Copy each line from the entries that the word "ピンをOn" appears in.

*** Data provided Section Begins ***

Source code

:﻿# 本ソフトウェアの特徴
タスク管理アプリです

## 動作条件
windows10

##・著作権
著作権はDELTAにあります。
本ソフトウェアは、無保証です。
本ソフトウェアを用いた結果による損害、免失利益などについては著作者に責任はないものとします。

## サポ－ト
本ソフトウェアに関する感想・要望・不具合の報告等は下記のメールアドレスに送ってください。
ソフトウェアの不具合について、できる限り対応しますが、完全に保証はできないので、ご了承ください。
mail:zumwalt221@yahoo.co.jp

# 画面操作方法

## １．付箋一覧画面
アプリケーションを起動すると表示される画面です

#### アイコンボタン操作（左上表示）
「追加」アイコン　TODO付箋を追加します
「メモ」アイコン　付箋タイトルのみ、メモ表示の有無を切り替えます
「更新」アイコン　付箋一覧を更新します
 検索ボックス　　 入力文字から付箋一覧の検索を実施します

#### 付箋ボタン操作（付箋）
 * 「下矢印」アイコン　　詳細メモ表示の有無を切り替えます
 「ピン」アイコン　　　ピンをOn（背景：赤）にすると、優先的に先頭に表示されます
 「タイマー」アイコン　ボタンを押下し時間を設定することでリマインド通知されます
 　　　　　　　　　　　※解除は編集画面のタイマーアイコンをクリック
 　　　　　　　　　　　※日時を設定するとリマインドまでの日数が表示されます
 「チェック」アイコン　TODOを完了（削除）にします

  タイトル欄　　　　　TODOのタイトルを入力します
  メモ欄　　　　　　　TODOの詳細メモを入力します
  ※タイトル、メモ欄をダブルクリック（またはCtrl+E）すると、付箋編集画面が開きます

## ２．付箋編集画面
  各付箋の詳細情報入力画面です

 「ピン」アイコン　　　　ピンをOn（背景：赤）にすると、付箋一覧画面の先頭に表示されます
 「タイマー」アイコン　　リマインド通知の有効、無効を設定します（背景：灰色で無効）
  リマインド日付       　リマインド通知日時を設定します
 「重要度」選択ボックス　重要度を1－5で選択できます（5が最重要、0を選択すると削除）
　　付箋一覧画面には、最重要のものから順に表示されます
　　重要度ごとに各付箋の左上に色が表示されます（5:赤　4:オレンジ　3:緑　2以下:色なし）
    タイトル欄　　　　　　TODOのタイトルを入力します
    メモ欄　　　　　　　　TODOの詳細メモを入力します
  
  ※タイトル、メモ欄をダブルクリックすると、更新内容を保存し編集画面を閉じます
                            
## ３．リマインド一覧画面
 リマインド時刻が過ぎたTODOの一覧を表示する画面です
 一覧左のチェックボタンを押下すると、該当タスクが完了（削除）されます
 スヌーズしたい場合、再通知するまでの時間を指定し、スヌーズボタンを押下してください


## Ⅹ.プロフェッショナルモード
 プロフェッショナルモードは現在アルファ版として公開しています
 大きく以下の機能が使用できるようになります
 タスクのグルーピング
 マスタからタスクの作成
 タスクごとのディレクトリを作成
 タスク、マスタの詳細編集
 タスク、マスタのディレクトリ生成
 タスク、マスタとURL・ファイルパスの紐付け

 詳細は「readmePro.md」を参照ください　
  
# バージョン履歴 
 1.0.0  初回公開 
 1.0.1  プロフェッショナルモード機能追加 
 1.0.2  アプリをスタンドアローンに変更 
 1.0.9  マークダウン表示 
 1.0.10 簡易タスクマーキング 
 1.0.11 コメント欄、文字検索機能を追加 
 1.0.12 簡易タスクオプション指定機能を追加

*** Data provided Section Ends ***

> Written response:
 「ピン」アイコン　　　ピンをOn（背景：赤）にすると、優先的に先頭に表示されます
 「ピン」アイコン　　　　ピンをOn（背景：赤）にすると、付箋一覧画面の先頭に表示されます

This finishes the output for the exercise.